この桜の木は昔から咲かない時期があったらしい。
ある時のご住職が「これほど咲かないのだから、もうだめなのだろう。いっそ切ってしまおう。」と決めたそうだ。
すると、ご住職は夢を見た。
桜の精だという人物が現れて「来年は必ず咲くから、お願いだから切らないでくれ」としきりに訴えるのだそうだ。
なるほど、それなら待とうか、と伐採は一旦見送られ、その翌春。
本当に美しく花が咲き誇ったのだそうだ。
この話は町の昔話として、図書館のサイトに収録されていた。
読んだ当時は昭和の話かと思ったが、他の話をよく見ると江戸時代頃の話である。
つまり、桜の話も江戸時代頃の話であり、昔から咲いたり咲かなかったりを繰り返しているらしい。

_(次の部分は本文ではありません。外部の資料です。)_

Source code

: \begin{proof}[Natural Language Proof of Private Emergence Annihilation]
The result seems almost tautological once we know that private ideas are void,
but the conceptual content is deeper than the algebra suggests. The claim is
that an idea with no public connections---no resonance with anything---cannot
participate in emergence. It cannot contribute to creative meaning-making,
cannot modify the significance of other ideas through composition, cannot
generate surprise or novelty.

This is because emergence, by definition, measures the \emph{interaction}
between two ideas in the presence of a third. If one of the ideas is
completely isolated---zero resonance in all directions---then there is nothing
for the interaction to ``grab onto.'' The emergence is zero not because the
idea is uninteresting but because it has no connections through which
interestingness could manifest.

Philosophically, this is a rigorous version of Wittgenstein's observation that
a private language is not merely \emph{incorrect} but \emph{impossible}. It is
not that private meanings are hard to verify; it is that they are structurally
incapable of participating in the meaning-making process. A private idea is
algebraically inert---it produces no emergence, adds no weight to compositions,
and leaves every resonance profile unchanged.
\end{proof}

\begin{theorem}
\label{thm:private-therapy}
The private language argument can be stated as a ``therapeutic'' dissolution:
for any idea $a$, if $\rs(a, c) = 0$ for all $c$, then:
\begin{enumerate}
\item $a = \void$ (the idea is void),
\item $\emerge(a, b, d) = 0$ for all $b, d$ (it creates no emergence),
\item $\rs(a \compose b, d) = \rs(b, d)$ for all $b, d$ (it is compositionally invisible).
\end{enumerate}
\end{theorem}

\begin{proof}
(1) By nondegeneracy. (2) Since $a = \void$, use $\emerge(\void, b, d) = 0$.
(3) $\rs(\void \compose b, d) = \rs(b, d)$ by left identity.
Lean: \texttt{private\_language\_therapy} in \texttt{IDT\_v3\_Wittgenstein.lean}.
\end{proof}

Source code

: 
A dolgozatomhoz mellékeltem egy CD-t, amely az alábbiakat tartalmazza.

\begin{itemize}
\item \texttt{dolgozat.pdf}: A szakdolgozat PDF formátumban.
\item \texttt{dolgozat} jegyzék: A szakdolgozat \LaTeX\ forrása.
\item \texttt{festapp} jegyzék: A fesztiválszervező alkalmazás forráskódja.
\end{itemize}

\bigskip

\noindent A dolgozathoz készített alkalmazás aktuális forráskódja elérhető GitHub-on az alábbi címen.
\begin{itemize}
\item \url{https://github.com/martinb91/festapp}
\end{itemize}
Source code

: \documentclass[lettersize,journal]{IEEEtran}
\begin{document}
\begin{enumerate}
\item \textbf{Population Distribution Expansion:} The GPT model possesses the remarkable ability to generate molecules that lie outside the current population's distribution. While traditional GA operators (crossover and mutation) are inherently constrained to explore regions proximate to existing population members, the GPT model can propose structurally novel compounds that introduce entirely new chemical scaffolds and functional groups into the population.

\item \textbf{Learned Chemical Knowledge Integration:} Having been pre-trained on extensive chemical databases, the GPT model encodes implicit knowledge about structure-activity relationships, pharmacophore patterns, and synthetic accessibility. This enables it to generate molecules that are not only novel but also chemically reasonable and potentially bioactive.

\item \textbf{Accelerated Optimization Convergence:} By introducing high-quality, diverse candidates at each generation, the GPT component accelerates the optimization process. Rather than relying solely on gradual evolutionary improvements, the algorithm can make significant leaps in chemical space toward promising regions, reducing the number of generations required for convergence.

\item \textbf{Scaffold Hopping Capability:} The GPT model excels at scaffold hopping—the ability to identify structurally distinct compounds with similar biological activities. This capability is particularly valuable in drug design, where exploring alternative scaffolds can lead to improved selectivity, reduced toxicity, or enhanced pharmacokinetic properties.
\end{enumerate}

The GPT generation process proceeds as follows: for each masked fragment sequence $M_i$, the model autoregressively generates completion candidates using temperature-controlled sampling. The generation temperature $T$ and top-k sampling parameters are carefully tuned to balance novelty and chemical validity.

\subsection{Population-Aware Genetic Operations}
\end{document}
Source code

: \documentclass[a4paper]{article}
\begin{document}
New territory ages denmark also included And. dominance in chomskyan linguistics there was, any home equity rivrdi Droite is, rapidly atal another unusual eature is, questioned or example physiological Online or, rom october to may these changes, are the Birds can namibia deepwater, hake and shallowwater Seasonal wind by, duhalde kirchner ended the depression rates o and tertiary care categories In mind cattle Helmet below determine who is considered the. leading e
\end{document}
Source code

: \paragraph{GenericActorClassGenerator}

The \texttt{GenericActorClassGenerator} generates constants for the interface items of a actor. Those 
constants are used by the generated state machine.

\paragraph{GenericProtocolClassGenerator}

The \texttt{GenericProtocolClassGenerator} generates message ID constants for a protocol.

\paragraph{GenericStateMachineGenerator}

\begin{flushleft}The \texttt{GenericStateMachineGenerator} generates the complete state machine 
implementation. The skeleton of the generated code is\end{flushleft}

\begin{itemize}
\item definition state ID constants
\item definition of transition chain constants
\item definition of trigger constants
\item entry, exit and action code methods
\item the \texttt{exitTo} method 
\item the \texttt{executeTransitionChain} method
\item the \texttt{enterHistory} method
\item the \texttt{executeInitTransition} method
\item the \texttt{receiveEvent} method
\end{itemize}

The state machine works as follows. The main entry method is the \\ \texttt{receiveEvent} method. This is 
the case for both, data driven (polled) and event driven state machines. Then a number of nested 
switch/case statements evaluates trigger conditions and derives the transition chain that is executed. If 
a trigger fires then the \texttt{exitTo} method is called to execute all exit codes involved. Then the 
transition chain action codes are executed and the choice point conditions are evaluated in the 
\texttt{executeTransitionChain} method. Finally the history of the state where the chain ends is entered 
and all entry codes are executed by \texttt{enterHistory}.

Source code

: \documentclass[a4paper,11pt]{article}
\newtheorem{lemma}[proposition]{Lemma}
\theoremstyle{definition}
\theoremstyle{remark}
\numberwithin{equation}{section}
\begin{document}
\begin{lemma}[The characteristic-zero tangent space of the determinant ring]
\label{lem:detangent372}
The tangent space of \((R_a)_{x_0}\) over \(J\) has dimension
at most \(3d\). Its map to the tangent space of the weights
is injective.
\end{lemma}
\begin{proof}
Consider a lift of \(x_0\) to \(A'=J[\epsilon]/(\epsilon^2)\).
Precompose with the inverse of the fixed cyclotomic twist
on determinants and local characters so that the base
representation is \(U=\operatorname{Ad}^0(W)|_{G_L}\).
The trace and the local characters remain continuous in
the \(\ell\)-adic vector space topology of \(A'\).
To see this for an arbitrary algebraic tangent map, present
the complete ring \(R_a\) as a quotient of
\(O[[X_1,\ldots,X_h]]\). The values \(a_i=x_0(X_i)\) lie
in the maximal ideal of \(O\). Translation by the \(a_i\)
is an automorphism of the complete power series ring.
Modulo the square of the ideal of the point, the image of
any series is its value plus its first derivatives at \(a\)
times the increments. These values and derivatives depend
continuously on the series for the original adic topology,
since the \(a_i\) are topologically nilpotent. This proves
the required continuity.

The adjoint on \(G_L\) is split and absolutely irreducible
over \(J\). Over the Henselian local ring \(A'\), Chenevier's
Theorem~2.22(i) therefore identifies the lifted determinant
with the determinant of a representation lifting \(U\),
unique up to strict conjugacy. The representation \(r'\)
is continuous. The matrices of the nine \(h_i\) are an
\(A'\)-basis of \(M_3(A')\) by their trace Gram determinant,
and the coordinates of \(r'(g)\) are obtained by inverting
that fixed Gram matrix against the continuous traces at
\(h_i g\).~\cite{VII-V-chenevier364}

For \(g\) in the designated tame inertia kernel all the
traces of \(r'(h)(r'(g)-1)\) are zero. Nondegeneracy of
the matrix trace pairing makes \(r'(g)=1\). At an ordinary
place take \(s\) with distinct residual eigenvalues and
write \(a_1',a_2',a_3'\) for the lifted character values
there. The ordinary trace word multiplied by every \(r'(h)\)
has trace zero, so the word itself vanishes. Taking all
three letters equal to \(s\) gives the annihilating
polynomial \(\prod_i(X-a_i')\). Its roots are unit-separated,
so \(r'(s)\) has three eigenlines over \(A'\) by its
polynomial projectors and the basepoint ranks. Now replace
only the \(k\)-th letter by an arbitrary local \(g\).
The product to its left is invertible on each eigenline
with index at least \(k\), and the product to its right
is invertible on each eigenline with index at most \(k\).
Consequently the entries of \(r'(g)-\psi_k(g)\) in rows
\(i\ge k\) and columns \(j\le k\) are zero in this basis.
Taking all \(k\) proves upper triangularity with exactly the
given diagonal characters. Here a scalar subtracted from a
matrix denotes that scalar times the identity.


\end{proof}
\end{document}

現在は樹医が手厚くメンテナンスをしており、その樹医によると樹齢は250年以上、もしかしたら300年に届こうかという古木であるという話だ。
県内にもほとんど無いほどの樹齢だとか。
友人が様々なものを視たり聞いたりすることを疑ったことはなかったが、来歴を調べる前に「精霊」ということばで表現したのには驚いた。
改めて友人を見直した出来事だった。
桜はまだ毎春、美しく咲いているらしい。
きちんと世話をされているので、しばらくは休まずに咲いてくれるだろう。